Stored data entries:
_ _ _ _

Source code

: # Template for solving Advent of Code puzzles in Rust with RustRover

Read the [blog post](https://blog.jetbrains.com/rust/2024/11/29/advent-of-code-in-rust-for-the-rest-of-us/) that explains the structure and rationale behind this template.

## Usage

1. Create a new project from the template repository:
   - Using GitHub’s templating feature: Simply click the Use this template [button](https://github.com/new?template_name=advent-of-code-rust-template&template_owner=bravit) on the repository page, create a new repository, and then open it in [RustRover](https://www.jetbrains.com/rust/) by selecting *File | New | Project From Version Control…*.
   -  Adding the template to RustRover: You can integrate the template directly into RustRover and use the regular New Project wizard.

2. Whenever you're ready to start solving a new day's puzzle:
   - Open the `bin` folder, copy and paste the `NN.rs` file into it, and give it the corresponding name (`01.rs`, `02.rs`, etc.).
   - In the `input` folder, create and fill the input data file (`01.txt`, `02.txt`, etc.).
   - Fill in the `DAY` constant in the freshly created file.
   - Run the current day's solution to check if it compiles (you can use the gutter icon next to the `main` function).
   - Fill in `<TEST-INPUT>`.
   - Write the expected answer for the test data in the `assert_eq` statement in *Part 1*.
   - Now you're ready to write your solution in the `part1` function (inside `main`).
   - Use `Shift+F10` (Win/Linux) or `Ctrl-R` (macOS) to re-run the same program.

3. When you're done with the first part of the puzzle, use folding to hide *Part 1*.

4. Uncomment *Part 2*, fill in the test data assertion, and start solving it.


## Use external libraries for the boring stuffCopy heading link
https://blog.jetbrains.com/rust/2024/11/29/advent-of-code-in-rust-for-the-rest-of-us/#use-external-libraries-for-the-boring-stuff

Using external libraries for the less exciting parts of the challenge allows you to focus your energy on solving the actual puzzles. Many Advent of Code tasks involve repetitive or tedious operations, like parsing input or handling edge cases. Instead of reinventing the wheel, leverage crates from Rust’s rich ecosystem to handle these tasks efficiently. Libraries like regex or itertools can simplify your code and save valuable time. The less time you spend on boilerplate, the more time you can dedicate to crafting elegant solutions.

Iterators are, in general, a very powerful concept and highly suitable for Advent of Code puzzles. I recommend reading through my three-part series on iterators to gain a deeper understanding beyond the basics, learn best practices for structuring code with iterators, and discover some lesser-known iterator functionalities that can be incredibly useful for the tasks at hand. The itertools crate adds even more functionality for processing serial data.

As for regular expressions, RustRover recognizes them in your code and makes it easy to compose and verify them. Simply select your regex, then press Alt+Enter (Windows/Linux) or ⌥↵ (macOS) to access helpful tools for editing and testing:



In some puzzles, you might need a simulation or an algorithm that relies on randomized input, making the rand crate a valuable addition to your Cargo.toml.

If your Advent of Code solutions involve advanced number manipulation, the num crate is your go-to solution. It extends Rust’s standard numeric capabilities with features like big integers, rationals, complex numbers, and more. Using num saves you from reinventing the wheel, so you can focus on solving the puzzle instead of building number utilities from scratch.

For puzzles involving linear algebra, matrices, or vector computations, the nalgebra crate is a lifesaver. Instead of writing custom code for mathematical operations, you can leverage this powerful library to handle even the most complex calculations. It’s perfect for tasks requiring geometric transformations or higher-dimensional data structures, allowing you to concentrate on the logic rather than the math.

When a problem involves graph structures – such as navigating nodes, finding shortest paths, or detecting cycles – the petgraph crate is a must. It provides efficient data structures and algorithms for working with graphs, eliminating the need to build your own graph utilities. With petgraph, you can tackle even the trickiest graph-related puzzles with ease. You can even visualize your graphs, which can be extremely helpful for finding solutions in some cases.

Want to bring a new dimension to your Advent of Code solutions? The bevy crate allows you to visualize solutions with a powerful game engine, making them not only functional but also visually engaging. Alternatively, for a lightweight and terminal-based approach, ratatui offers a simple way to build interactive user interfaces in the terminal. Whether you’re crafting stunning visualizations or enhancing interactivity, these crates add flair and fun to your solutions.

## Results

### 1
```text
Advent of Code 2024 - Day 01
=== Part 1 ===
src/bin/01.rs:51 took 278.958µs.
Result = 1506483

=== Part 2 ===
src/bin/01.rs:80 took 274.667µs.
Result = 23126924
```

_ _ _ _

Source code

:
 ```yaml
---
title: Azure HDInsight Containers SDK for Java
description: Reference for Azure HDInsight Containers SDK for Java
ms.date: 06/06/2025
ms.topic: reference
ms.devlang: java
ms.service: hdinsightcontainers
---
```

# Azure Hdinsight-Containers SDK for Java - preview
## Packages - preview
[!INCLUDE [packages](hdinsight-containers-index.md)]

_ _ _ _

● Task brief
Pull every line containing the string "took" out of the data above and copy it.

● Solution
src/bin/01.rs:51 took 278.958µs.
src/bin/01.rs:80 took 274.667µs.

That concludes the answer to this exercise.